TSA Considers Letting Passengers Fly With Marijuana


The Transportation Security Administration, grappling with legalization of recreational and medical marijuana in 22 states, may decline to enforce federal marijuana laws at the airport.

Normally, if TSA agents spot drugs while screening for weapons and liquids larger than 3.4 ounces, they call local law enforcement and the Drug Enforcement Agency to deal with the contraband. Philadelphia Eaglers quarterback Michael Vick was famously stopped by TSA agents in 2007 for trying to carry pot in a secret compartment of his water bottle. Even a card-carrying medical marijuana user was barred from flying in 2001.

But TSA screeners are increasingly relaxing their response to people carrying small amounts of marijuana. As TSA is meant to focus on national security, not drugs, agents have discretion over whether or not to call the police on drug offenders. According to the New York Daily News, passengers with legal medical marijuana prescriptions say they have been allowed onto their flights, even though TSA does not officially recognize state drug laws, as a federal agency. In 2011, Denver International Airport agents allowed rapper Freddie Gibbs to keep a small bag of pot found in his luggage, simply leaving him a note saying, “C’mon son.”

TSA has been struggling with the marijuana question since last November, when Colorado and Washington legalized small amounts of marijuana for recreational use. The agency was quickly confronted with questions asking if passengers flying between the two states could legally carry pot. TSA spokespeople explained at the time that agents do not screen specifically for drugs and suggested that marijuana would probably be tolerated, depending on the case.
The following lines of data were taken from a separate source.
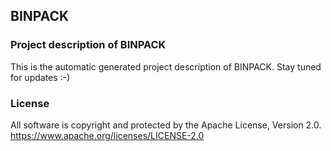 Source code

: ## BINPACK

### Project description of BINPACK

This is the automatic generated project description of BINPACK. Stay tuned for updates :-)

### License

All software is copyright and protected by the Apache License, Version 2.0.
https://www.apache.org/licenses/LICENSE-2.0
In states that have not legalized marijuana, however, DEA agents may still be stationed at airports and will sometimes seize and search luggage.

In relaxing its enforcement of federal drug laws, TSA will not be all that out of step with other federal agencies that are increasingly more tolerant of marijuana use. In 2011, the National Cancer Institute became the first federal agency to rule that marijuana has medical benefits. Even the DEA’s interest in destroying marijuana plants seems to have waned in recent years. The Department of Justice also recently announced it will not challenge state legalization laws or go after marijuana distributors who are compliant with state law — although many U.S. Attorneys remain eager to target marijuana dispensaries that are in compliance with state law.